_THE TASK:_ Look through the records below, and whenever a line contains "output", copy it.
(WORKING DATA begins)
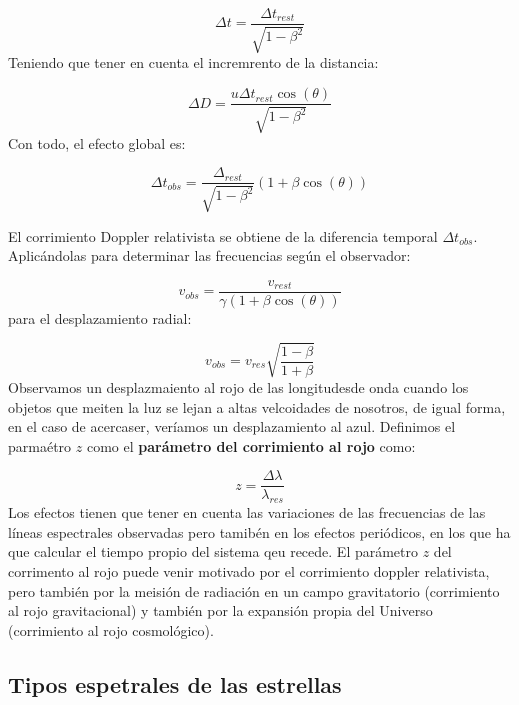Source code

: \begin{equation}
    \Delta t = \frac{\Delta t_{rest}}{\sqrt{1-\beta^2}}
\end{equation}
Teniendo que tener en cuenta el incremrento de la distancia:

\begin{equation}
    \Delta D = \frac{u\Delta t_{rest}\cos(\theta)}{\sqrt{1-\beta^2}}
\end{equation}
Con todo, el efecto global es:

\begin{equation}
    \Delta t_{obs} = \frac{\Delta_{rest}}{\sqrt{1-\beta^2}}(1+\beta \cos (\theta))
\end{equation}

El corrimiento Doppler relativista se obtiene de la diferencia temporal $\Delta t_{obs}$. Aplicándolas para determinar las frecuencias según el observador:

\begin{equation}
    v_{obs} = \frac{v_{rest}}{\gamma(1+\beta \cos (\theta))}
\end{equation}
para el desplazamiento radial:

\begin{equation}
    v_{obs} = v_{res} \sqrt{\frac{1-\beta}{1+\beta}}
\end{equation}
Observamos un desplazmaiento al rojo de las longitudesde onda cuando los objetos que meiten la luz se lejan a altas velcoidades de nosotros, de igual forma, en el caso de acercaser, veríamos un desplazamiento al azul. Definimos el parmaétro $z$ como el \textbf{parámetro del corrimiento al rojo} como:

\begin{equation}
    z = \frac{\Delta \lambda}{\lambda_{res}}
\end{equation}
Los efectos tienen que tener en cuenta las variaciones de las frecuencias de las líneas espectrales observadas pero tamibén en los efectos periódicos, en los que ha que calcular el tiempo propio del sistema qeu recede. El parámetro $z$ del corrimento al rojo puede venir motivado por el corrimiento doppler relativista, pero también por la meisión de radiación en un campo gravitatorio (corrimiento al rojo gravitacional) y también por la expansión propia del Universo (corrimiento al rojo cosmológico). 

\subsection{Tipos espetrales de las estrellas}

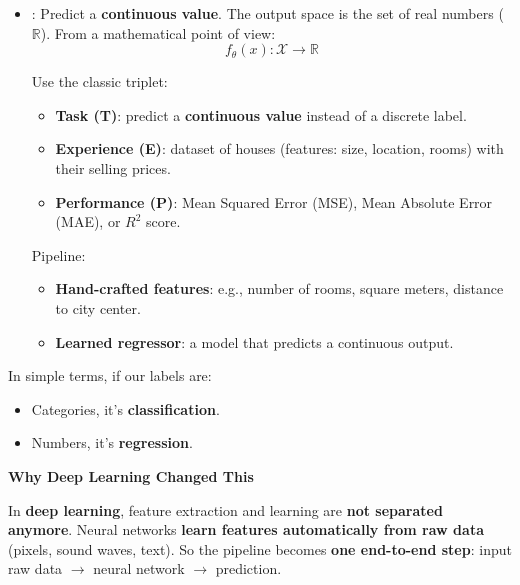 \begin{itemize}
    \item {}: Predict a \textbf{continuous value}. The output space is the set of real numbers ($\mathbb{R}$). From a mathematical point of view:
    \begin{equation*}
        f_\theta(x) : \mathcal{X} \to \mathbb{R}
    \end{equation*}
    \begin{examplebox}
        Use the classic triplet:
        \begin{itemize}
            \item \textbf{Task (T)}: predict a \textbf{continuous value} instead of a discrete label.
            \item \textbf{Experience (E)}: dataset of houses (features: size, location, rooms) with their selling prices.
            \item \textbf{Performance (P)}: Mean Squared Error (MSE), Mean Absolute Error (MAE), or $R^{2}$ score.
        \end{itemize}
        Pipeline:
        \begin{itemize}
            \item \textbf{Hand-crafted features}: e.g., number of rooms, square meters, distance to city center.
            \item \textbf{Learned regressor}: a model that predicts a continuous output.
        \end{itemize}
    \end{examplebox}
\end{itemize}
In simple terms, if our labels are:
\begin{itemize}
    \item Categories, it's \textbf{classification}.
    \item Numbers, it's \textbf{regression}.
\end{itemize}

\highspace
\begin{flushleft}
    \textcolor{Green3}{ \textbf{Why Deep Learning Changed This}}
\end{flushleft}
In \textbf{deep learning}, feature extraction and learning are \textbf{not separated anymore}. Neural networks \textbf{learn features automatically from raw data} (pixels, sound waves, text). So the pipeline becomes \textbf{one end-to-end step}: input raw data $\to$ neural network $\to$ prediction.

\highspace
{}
(WORKING DATA ends)
_PROBLEM SOLUTION:_
    \item {}: Predict a \textbf{continuous value}. The output space is the set of real numbers ($\mathbb{R}$). From a mathematical point of view:
            \item \textbf{Learned regressor}: a model that predicts a continuous output.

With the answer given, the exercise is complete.